▸ How to complete this task: Without the pictures, give the listing below again exactly.

▸ Task material:
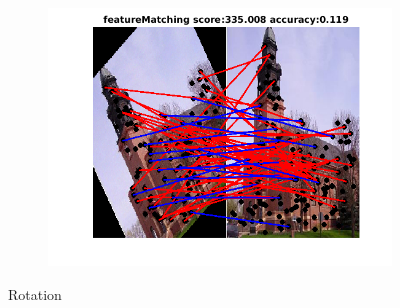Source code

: \documentclass[
	fontsize=12pt,
	paper=a4,
	twoside=false,
	numbers=noenddot,
	plainheadsepline,
	toc=listof,
	toc=bibliography
]{scrartcl}
\begin{document}
\begin{figure}[h]
\begin{subfigure}[b]{0.3\textwidth}
	\end{subfigure} 
	\begin{subfigure}[b]{0.3\textwidth}
		\centering
		\includegraphics[scale=0.4]{"fig_ver2608/RealImages/Img_trafo/no_descr/using_cdf_afftrafo/fi_1_featM"} 
	\end{subfigure} 	
	\caption{Rotation}


\end{figure}
\end{document}
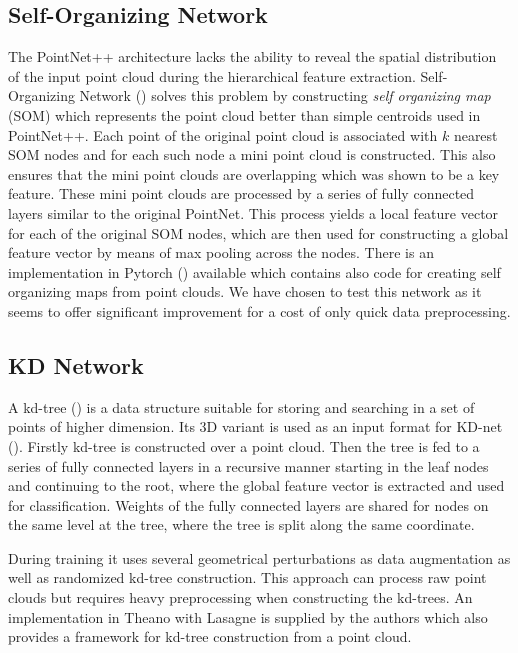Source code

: \subsection{Self-Organizing Network}
The PointNet++ architecture lacks the ability to reveal the spatial distribution of the input point cloud during the hierarchical feature extraction. Self-Organizing Network (\cite{li_so-net:_2018}) solves this problem by constructing \textit{self organizing map} (SOM) which represents the point cloud better than simple centroids used in PointNet++. Each point of the original point cloud is associated with $k$ nearest SOM nodes and for each such node a mini point cloud is constructed. This also ensures that the mini point clouds are overlapping which was shown to be a key feature. These mini point clouds are processed by a series of fully connected layers similar to the original PointNet. This process yields a local feature vector for each of the original SOM nodes, which are then used for constructing a global feature vector by means of max pooling across the nodes. There is an implementation in Pytorch (\cite{li_sonet_2018}) available which contains also code for creating self organizing maps from point clouds. We have chosen to test this network as it seems to offer significant improvement for a cost of only quick data preprocessing.

\subsection{KD Network}
A kd-tree (\cite{bentley_multidimensional_1975}) is a data structure suitable for storing and searching in a set of points of higher dimension. Its 3D variant is used as an input format for KD-net (\cite{klokov_escape_2017}). Firstly kd-tree is constructed over a point cloud. Then the tree is fed to a series of fully connected layers in a recursive manner starting in the leaf nodes and continuing to the root, where the global feature vector is extracted and used for classification. Weights of the fully connected layers are shared for nodes on the same level at the tree, where the tree is split along the same coordinate. \par
During training it uses several geometrical perturbations as data augmentation as well as randomized kd-tree construction. This approach can process raw point clouds but requires heavy preprocessing when constructing the kd-trees.
An implementation in Theano with Lasagne \cite{klokov_kd-net_2017} is supplied by the authors which also provides a framework for kd-tree construction from a point cloud.

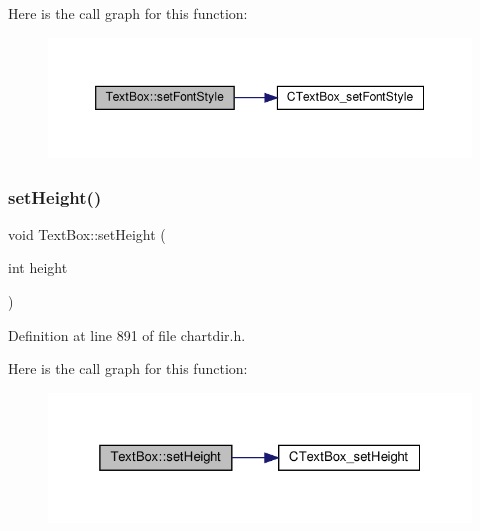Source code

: Here is the call graph for this function\+:
\nopagebreak
\begin{figure}[H]
\begin{center}
\leavevmode
\includegraphics[width=350pt]{class_text_box_a5df18fab11787fa81049cd11dbfe4e8e_cgraph}
\end{center}
\end{figure}
\mbox{\label{class_text_box_afd0657609449e31181b5fa738d51189c}} 
\subsubsection{\texorpdfstring{set\+Height()}{setHeight()}}
{\footnotesize\ttfamily void Text\+Box\+::set\+Height (\begin{DoxyParamCaption}\item[{int}]{height }\end{DoxyParamCaption})\hspace{0.3cm}{\ttfamily [inline]}}



Definition at line 891 of file chartdir.\+h.

Here is the call graph for this function\+:
\nopagebreak
\begin{figure}[H]
\begin{center}
\leavevmode
\includegraphics[width=325pt]{class_text_box_afd0657609449e31181b5fa738d51189c_cgraph}
\end{center}
\end{figure}
\mbox{\label{class_text_box_aaadf6bbde148a221869df43c11a0d623}}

▸ Task response:
Source code

: \documentclass[
	fontsize=12pt,
	paper=a4,
	twoside=false,
	numbers=noenddot,
	plainheadsepline,
	toc=listof,
	toc=bibliography
]{scrartcl}
\begin{document}
\begin{figure}[h]
\begin{subfigure}[b]{0.3\textwidth}
	\end{subfigure} 
	\begin{subfigure}[b]{0.3\textwidth}
		\centering
		\includegraphics[scale=0.4]{"fig_ver2608/RealImages/Img_trafo/no_descr/using_cdf_afftrafo/fi_1_featM"} 
	\end{subfigure} 	
	\caption{Rotation}


\end{figure}
\end{document}
Source code

: \subsection{Self-Organizing Network}
The PointNet++ architecture lacks the ability to reveal the spatial distribution of the input point cloud during the hierarchical feature extraction. Self-Organizing Network (\cite{li_so-net:_2018}) solves this problem by constructing \textit{self organizing map} (SOM) which represents the point cloud better than simple centroids used in PointNet++. Each point of the original point cloud is associated with $k$ nearest SOM nodes and for each such node a mini point cloud is constructed. This also ensures that the mini point clouds are overlapping which was shown to be a key feature. These mini point clouds are processed by a series of fully connected layers similar to the original PointNet. This process yields a local feature vector for each of the original SOM nodes, which are then used for constructing a global feature vector by means of max pooling across the nodes. There is an implementation in Pytorch (\cite{li_sonet_2018}) available which contains also code for creating self organizing maps from point clouds. We have chosen to test this network as it seems to offer significant improvement for a cost of only quick data preprocessing.

\subsection{KD Network}
A kd-tree (\cite{bentley_multidimensional_1975}) is a data structure suitable for storing and searching in a set of points of higher dimension. Its 3D variant is used as an input format for KD-net (\cite{klokov_escape_2017}). Firstly kd-tree is constructed over a point cloud. Then the tree is fed to a series of fully connected layers in a recursive manner starting in the leaf nodes and continuing to the root, where the global feature vector is extracted and used for classification. Weights of the fully connected layers are shared for nodes on the same level at the tree, where the tree is split along the same coordinate. \par
During training it uses several geometrical perturbations as data augmentation as well as randomized kd-tree construction. This approach can process raw point clouds but requires heavy preprocessing when constructing the kd-trees.
An implementation in Theano with Lasagne \cite{klokov_kd-net_2017} is supplied by the authors which also provides a framework for kd-tree construction from a point cloud.

Source code

: Here is the call graph for this function\+:
\nopagebreak
\begin{figure}[H]
\begin{center}
\leavevmode
\includegraphics[width=350pt]{class_text_box_a5df18fab11787fa81049cd11dbfe4e8e_cgraph}
\end{center}
\end{figure}
\mbox{\label{class_text_box_afd0657609449e31181b5fa738d51189c}} 
\subsubsection{\texorpdfstring{set\+Height()}{setHeight()}}
{\footnotesize\ttfamily void Text\+Box\+::set\+Height (\begin{DoxyParamCaption}\item[{int}]{height }\end{DoxyParamCaption})\hspace{0.3cm}{\ttfamily [inline]}}



Definition at line 891 of file chartdir.\+h.

Here is the call graph for this function\+:
\nopagebreak
\begin{figure}[H]
\begin{center}
\leavevmode
\includegraphics[width=325pt]{class_text_box_afd0657609449e31181b5fa738d51189c_cgraph}
\end{center}
\end{figure}
\mbox{\label{class_text_box_aaadf6bbde148a221869df43c11a0d623}}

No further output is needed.